Here are a few tips to remember before buying a sump pump:
- Buying a Sump Pump:
If you are tired of water problems that you encounter every year, then you definitely need a sump pump. It is essential to know the different kinds of sump pumps before buying.
If your sump basin has enough space, choose a submersible pump over a pedestal pump. A submersible pump allows the sump pit to be covered with a lid, reducing pump noise and, most importantly, stopping debris from falling into the pit. An airtight lid also helps preventing moist air entering your home and basement.
Do not buy a pump made of plastic, rather buy a pump with a cast iron core. Cast iron increases the life of the pump and helps to dissipate heat to the surrounding water. The pump should have a no-screen intake design coupled with an impeller that can handle solids upto ½ inches in diameter to minimize the chance of clogs. The switch should be mechanical and not a pressure switch. The float should be solid so it can’t become water clogged.

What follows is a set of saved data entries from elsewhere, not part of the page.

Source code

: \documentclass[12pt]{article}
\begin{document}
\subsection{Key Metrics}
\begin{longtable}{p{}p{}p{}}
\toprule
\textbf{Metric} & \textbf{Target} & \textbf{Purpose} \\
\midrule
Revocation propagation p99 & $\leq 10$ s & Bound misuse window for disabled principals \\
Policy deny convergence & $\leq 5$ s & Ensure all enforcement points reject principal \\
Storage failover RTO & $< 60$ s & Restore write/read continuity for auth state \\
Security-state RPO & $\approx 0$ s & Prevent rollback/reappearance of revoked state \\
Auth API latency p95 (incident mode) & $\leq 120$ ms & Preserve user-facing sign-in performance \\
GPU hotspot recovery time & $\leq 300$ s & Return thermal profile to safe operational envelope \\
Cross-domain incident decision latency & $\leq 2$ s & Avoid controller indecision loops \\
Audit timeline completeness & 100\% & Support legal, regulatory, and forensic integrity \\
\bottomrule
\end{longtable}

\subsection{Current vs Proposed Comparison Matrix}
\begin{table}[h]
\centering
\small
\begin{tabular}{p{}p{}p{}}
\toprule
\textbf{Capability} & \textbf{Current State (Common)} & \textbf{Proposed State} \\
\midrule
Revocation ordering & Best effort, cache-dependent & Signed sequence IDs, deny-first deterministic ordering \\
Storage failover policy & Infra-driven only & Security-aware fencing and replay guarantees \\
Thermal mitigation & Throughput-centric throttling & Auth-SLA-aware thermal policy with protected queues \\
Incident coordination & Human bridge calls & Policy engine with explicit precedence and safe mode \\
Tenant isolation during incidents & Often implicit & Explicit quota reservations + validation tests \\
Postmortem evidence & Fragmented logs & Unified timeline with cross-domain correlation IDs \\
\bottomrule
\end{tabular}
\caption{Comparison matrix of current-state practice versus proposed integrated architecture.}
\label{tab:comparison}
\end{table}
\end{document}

- Common Sump Pump Problems:
If you are planning to buy a sump pump, make sure that you buy a good (read: expensive) one. Because at any given time, any situation can occur making your main pump inoperable:
- Power may go out
- Too much water for the main sump pump to handle
- Float switch can fail or get stuck
- Main pump can become clogged or can clutch up
- Discharge pipe may freeze or become clogged
When any of such situations occur, they might result to a flooded basement. Therefore, using a backup sump pump can help you keep your basement dry.
- Secondary and Backup Sump Pumps:
Install a backup sump pump in your sump pit so that you are protected during a power cut in times of excessive rain, or if your main pump fails. A backup pump is a system used to protect your basement from flooding when the main sump pump stops operating. There are several types of backup systems including battery powered and water powered. The battery powered pump can continue pumping for up to two days, depending upon the demand and battery life. If your main pump fails or is overpowered with the flow of water, the backup pump automatically takes charge.
Consequently, it is wise to have a good sump pump and a backup pump along with it, if you live in an area that experiences heavy rainfall or if the positioning of your house is uneven.